L’accent australien dû à l’alcool?

 C’est ce qu’affirme l’expert en communication Dean Frenkel dans une tribune publiée lundi dans le quotidien australien The Age. Ce spécialiste du langage à l’Université Victoria de Melbourne, qui déplore le mauvais niveau de communication orale en Australie, y explique que l’accent australien – connu pour son ton plat, sa nasalité et l’élision de syllabes – tire sa particularité de la forte consommation d’alcool des premiers colons.

Le langage australien “s’est développé dans les premiers jours de la colonisation à partir d’un cocktail d’anglais, d’irlandais, d’aborigène et d’allemand”, écrit l’universitaire dans cet article, “avant qu’une influence mystérieuse ne se glisse dans le mix”.

“Touche alcoolique”

“Nos ancêtres s’enivraient régulièrement ensemble et à travers leurs fréquentes interactions, ont sans le savoir ajouté une touche alcoolique à notre manière de parler nationale”, ajoute Dean Frenkel. “Depuis deux siècles, de génération en génération, ce langage alcoolisé est enseigné par des parents sobres à leurs enfants.”

Résultat, selon lui, “l’Australien moyen parle à deux tiers de ses capacités, avec un tiers des muscles servant à articuler ne bougeant pas”. D’où des consonnes manquantes: par exemple le “t”, le mot “important” étant prononcé “impordant”, ou le “l”, le mot “Autralia” étant prononcé “Austraya”, explique Dean Frankel.
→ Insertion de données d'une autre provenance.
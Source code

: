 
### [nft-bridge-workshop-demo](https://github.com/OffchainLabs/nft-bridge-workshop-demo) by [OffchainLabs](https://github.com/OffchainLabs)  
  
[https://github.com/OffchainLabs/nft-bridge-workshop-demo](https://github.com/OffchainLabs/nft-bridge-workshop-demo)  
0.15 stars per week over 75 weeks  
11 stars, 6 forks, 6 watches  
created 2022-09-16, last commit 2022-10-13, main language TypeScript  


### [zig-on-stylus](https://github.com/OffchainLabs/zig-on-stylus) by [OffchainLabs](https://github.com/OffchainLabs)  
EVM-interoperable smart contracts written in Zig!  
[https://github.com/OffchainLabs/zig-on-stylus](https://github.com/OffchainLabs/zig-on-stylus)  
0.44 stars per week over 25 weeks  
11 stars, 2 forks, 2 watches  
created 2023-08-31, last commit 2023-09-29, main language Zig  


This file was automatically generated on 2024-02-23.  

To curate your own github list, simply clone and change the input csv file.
Ou encore des voyelles paresseusement remplacées par d’autres, par exemple le “i” par “oi”, comme dans le mot “night” prononcé “noight”.

Ce n’est pas tout: dans cet appel passionné pour que les écoles australiennes enseignent mieux la communication verbale, l’universitaire estime que de nombreux problèmes socio-culturel en Australie en découlent. Selon Dean Frankel, “la mauvaise communication” n’est pas une affaire de classe, mais “est évidente dans tous les secteurs de la société australienne et le coût annuel pour l’Australie pourrait être de milliards de dollars”, dit-il. “Si nous nous entraînions à la communication, l’Australie serait un pays plus intelligent”.

“Foutaise”

L’article de Frenkel a déclenché un débat passionné en Australie. Certains ont accueilli positivement cette nouvelle théorie, mais d’autres l’ont vivement dénoncée. “Jamais depuis que Winston Churchill a décrit l’accent Aussie comme ‘la maltraitance la plus brutale qui ait jamais été infligée à la langue maternelle des grandes nations de langue anglaise,” quelqu’un n’avait basculé si bas”, s’insurge la journaliste Jenni Ryall sur le site de Mashable Australie.
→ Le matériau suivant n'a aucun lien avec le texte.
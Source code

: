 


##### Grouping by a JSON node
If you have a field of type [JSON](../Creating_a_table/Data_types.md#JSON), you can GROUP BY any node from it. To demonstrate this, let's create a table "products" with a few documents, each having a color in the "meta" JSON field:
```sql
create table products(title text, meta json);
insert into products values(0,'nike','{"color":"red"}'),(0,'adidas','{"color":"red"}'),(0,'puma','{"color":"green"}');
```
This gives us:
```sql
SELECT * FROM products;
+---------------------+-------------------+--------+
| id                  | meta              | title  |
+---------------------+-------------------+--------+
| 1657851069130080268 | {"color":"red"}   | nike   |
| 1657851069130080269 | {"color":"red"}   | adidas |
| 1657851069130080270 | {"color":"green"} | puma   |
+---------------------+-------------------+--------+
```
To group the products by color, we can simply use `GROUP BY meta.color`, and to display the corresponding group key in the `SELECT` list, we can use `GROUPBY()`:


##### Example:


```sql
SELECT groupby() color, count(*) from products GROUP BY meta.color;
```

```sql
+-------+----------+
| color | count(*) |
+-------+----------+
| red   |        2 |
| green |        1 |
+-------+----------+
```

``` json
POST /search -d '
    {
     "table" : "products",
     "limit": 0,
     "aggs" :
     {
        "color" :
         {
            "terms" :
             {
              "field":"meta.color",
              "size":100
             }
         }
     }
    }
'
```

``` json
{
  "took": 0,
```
Le linguiste Aidan Wilson, qui avait déjà contesté l’exactitude du travail de Frenkel, dit à Mashable Australie rejetter “complètement et sans réserve” l’affirmation selon laquelle les nuits d’ivresse des premiers colons auraient influencé l’accent australien, qualifiant cette théorie de “sans fondement” et à la limite d’être choquante. “Personnellement, je trouve risible que Frenkel pense qu’il y avait une masse critique de gens constamment soûls -jeunes mères comprises- ce qui permettrait aux enfants d’essentiellement apprendre un anglais d’ébriété”, dénonce-t-il.

Le Dr Rob Pensalfini, expert en linguistique à l’Université de Queensland, qualifie lui de “foutaise” la théorie de Frenkel auprès de la chaîne américaine ABC. Il souligne également que les ivrognes ont souvent tendance à trop articuler, plutôt que de laisser traîner leur voix, en raison de la conscience de leur handicap.

La plupart des experts pensent que l’accent australien s’est formé tôt dans l’histoire de la colonie, et qu’un dialecte fondateur pourrait s’être développé dans les années 1820 ou 1830, juste une génération après l’arrivée des premiers colons britanniques, souligne le Daily Telegraph. De nombreux mythes ont émergé dans l’histoire pour tenter d’expliquer la langue traînante des Australiens, rappelle le quotidien britannique, notamment un selon lequel ils marmonneraient pour éviter d’avaler des mouches.